13. En statuant ainsi, alors qu'elle avait relevé que le contrat avait pour objet à la fois la fourniture d'une prestation de services et la livraison d'un bien, ce dont il résultait qu'un tel contrat était assimilé à une vente, la cour d'appel, qui n'a pas tiré les conséquences légales de ses propres constatations, a violé les textes susvisés.
Et sur le moyen du pourvoi incident
Enoncé du moyen
14. La banque fait grief à l'arrêt de rejeter ses demandes subsidiaires tendant, en cas d'annulation du contrat conclu entre Mme [F] et la société Almatys, et du contrat de crédit affecté, à voir ordonner la remise des parties dans l'état où elles se trouvaient avant les conventions en cause, juger qu'elle n'avait commis aucune faute en débloquant les fonds empruntés au profit de la société Almatys à la demande de Mme [F] à la suite de la signature de la demande de financement du 9 janvier 2018, condamner Mme [F] au remboursement du capital prêté de 21 900 euros avec intérêts au taux légal, et ordonner la compensation avec les sommes acquittées par Mme [F], alors « que la cassation du chef de dispositif d'une décision de justice entraîne par voie de conséquence l'annulation de toute autre disposition qui entretient avec lui un lien d'indivisibilité ou de dépendance nécessaire ; qu'une éventuelle cassation de l'arrêt attaqué sur le pourvoi principal formé par Mme [F] entraînerait la cassation par voie de conséquence de l'arrêt en ce qu'il a rejeté comme sans objet les demandes subsidiaires de la société Ca Consumer Finance tendant, en cas d'annulation du contrat conclu entre Mme [F] et la société Almatys, et du contrat de crédit affecté, à voir ordonner la remise des parties dans l'état où elles se trouvaient avant les conventions en cause, juger que la société Ca Consumer Finance n'avait commis aucune faute en débloquant les fonds empruntés au profit de la société Almatys à la demande de Mme [F] suite à la signature de la demande de financement du 9 janvier 2018, condamner Mme [F] au remboursement du capital prêté de 21 900 euros avec intérêts au taux légal, et ordonner la compensation avec les sommes acquittées par Mme [F], en application de l'article 624 du code de procédure civile. »
Réponse de la Cour
Vu l'article 624 du code de procédure civile :
15. La cassation, prononcée sur le premier moyen, pris en sa troisième branche, du pourvoi principal, du chef de dispositif de l'arrêt qui rejette les demandes formées par Mme [F], entraîne la cassation par voie de conséquence du chef de dispositif qui rejette les demandes subsidiaires formées par la banque, qui s'y rattache par un lien de dépendance nécessaire.

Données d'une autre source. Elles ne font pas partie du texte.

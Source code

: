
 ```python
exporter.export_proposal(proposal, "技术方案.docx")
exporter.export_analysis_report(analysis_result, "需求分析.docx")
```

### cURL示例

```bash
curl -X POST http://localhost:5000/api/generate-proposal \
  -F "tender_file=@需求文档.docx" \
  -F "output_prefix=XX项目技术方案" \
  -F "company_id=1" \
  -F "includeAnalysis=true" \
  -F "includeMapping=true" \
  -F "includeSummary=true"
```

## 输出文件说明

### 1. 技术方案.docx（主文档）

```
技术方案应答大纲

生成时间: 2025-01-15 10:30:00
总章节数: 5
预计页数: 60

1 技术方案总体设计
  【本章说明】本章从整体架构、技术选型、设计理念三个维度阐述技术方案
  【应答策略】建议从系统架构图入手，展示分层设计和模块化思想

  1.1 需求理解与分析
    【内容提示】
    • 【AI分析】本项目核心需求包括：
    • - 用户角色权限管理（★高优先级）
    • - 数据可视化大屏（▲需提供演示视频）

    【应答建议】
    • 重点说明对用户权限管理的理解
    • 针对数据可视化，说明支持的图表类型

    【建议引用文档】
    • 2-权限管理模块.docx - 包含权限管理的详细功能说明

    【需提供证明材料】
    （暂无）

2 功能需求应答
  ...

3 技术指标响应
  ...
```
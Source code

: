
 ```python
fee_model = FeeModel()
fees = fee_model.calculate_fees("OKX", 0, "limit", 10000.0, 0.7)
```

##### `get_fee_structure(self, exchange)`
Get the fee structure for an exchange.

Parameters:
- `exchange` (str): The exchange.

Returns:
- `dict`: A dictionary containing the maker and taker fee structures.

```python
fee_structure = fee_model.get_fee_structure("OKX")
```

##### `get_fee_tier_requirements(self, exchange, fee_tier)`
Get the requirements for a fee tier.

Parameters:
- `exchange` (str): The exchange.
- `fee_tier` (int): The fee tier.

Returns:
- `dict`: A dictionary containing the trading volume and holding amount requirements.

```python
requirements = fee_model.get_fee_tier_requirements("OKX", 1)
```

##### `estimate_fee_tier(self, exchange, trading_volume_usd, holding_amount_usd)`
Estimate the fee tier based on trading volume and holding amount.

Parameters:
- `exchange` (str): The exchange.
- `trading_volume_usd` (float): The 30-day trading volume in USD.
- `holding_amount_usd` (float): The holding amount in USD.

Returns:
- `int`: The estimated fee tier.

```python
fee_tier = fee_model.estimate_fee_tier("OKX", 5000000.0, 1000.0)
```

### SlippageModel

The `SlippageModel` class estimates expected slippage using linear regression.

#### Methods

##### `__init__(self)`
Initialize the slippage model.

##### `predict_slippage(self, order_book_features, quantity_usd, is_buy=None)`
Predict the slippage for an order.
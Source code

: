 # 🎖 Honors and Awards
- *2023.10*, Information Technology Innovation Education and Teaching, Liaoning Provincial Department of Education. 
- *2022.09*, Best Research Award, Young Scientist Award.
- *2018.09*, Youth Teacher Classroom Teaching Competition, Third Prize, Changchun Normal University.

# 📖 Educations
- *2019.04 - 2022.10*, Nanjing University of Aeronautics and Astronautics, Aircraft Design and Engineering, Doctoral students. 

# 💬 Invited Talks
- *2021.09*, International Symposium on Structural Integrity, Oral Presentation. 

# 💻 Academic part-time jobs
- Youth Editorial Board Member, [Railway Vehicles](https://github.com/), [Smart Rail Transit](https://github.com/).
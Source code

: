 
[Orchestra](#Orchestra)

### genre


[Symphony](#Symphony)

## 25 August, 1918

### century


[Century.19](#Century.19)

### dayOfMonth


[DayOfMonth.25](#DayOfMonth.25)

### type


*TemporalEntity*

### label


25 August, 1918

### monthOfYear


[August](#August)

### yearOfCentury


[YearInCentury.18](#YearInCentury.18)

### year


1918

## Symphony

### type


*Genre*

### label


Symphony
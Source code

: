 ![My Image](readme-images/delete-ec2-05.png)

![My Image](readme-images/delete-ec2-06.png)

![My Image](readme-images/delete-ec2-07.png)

PAR CES MOTIFS, et sans qu'il y ait lieu de statuer sur les autres griefs, la Cour :
CASSE ET ANNULE, sauf en ce qu'il rejette la demande de sursis à statuer présentée par la société Almatys, l'arrêt rendu le 18 novembre 2022, entre les parties, par la cour d'appel de Rennes ;
Remet, sauf sur ce point, l'affaire et les parties dans l'état où elles se trouvaient avant cet arrêt et les renvoie devant la cour d'appel de Rennes autrement composée ;
Condamne la société Ca Consumer Finance aux dépens ;
En application de l'article 700 du code de procédure civile, rejette la demande formée par la société Ca Consumer Finance et la condamne à payer à Mme [F] la somme de 3 000 euros ;
Dit que sur les diligences du procureur général près la Cour de cassation, le présent arrêt sera transmis pour être transcrit en marge ou à la suite de l'arrêt partiellement cassé ;
Ainsi fait et jugé par la Cour de cassation, première chambre civile, et prononcé par le président en son audience publique du dix-neuf juin deux mille vingt-quatre.